我们研究了胰岛素抵抗型糖尿病心脏对雄性 Goto-Kakizaki(GK)大鼠缺血性损伤的耐受性,GK 大鼠是 2 型糖尿病的模型。在存在生理底物的情况下,评估了能量代谢、一氧化氮(NO)途径和心脏功能的变化。年龄匹配的对照组 Wistar(n = 19)和 GK(n = 18)分离大鼠心脏用 0.4 mM 棕榈酸、3%白蛋白、11 mM 葡萄糖、3 U/l 胰岛素、0.2 mM 丙酮酸和 0.8 mM 乳酸灌注 24 分钟,然后在 32 分钟低流量(0.5 ml·min(-1)·g 湿重(-1))缺血期间切换至 1.2 mM 棕榈酸(每组 11 只大鼠)。接下来,用 0.4 mM 棕榈酸缓冲液恢复 32 分钟的流量。
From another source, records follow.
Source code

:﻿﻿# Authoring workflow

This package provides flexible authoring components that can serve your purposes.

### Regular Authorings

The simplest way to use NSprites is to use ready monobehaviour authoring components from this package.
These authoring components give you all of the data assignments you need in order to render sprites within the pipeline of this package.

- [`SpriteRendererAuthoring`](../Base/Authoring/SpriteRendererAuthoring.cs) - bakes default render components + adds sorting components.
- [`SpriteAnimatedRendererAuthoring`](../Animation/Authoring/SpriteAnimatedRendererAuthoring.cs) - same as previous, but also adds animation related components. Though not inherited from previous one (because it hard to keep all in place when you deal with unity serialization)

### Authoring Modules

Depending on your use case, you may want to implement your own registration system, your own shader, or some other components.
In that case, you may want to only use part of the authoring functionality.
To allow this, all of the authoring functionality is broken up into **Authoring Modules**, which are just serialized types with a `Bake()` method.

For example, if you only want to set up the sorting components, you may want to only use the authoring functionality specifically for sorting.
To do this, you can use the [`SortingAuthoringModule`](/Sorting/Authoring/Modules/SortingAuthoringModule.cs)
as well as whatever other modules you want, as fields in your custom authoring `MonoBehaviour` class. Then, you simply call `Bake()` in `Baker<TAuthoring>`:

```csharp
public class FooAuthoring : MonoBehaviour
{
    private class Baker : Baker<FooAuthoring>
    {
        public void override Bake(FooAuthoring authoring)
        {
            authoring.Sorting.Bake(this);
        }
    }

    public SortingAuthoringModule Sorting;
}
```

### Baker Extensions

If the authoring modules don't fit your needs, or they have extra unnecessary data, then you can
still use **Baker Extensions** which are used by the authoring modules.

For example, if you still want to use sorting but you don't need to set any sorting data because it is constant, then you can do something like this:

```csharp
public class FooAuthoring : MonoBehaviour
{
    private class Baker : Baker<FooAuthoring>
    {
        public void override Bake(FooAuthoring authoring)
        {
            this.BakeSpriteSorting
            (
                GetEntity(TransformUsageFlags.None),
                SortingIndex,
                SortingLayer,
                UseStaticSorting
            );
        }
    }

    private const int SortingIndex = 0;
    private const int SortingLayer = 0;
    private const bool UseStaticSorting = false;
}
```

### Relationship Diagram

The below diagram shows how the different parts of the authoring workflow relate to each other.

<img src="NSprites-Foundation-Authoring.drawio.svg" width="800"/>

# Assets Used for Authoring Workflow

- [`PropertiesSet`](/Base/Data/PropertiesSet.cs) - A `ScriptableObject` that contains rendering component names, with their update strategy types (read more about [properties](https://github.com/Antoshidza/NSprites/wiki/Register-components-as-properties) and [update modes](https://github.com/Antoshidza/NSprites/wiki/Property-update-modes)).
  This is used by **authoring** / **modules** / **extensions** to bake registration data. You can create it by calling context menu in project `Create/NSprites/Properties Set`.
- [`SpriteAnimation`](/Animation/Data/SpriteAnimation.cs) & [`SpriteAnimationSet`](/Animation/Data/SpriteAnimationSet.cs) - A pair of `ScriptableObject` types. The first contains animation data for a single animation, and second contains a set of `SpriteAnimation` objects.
每组的一部分心脏(对照组 n = 8,GK 组 n = 7)在初始灌注 24 分钟后进行冷冻夹闭,以确定基线值。使用 (31)P 磁共振波谱法同时测量收缩功能,跟踪 ATP、磷酸肌酸 (PCr) 和细胞内 pH(pH(i))。通过测定心脏中一氧化氮合酶(NOS)同工型表达和总硝酸盐浓度(NOx)来确定 NO 途径。我们发现,与对照组大鼠心脏相比,GK 大鼠心脏在基线条件下的冠状动脉流量降低了 26%(P < 0.05),在再灌注期间降低了 61%(P < 0.05)。与对照组大鼠心脏相比,GK 大鼠心脏在再灌注期间的心率血压乘积降低(P < 0.05)。在两组中,缺血再灌注期间的 ATP、PCr 和 pH(i) 相似。在基线条件下,GK 大鼠心脏内皮型一氧化氮合酶表达增加(P < 0.05)。在基线条件下(P < 0.05)和再灌注后(P < 0.05),GK 大鼠心脏的 NOx 增加。我们报告说,2 型糖尿病 GK 大鼠心脏对缺血性损伤的易感性增加,这与能量代谢受损无关。冠状动脉流量减少、eNOS 表达上调和总 NOx 水平增加证实了该模型中 NO 途径的改变,可能与氧化应激增加有关。NO 途径的改变可能在 2 型糖尿病 GK 大鼠心脏的缺血再灌注损伤中起主要作用。